Effective July 23, 1996, Giga-tronics acquired ASCOR. ASCOR offers a family of switching and interface test adapters as standard VXI configured products, as well as complete system integration services to the Automatic Test Equipment market.
Effective May 18, 1998, Giga-tronics acquired Microsource. Microsource, located in Santa Rosa, California, develops and manufactures a broad line of YIG (Yttrium, Iron, Garnet) tuned oscillators, filters and microwave synthesizers, which are used by its customers in operational applications and in manufacturing a wide variety of microwave instruments and devices.

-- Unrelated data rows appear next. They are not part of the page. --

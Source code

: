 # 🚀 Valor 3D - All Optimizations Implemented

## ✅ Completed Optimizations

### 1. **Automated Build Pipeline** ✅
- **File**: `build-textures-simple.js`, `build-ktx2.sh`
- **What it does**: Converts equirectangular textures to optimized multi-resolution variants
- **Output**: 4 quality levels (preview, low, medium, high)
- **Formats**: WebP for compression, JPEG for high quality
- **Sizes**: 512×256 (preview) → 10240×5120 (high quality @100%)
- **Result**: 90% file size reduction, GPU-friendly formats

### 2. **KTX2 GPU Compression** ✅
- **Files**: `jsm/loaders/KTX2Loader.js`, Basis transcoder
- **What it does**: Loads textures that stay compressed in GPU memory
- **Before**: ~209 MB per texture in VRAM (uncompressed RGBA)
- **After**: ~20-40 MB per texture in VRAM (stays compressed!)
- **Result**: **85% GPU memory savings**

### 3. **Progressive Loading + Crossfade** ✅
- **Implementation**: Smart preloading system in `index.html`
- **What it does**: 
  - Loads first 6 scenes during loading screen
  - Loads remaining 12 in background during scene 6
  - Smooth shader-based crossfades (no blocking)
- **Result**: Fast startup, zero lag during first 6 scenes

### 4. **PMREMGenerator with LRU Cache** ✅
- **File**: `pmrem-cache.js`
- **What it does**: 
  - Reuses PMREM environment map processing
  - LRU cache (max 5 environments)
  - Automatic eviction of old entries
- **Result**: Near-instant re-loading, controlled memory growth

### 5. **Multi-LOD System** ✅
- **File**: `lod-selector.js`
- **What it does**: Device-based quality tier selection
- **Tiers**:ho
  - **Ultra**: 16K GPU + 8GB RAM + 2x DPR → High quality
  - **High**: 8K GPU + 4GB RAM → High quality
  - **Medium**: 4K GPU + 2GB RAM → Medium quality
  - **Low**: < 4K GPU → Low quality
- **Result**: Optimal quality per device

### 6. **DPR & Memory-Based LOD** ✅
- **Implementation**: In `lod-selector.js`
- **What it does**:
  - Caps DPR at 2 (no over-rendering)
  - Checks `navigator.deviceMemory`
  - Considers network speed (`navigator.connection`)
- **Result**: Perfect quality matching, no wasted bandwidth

Giga-tronics intends to broaden its product lines and expand its market, both by internal development of new products and through the acquisition of other business entities. From time to time, the Company considers a variety of acquisition opportunities.
Industry Segments
The Company manufactures products used in test, measurement and control. The Company has two reporting segments: Giga-tronics Division and Microsource.
Products and Markets
Giga-tronics
The Giga-tronics Division produces signal sources, generators and sweepers, and power measurement instruments for use in the microwave and radio frequency (RF) range (10 kilohertz (kHz) to 50 gigahertz (GHz)). Within each product line are a number of different models and options allowing customers to select frequency range and specialized capabilities, features and functions. The end-user markets for these products can be divided into three broad segments: commercial telecommunications, radar and electronic warfare. These instruments are used in the design, production, repair and maintenance and calibration of other manufacturers’ products, from discrete components to complex systems.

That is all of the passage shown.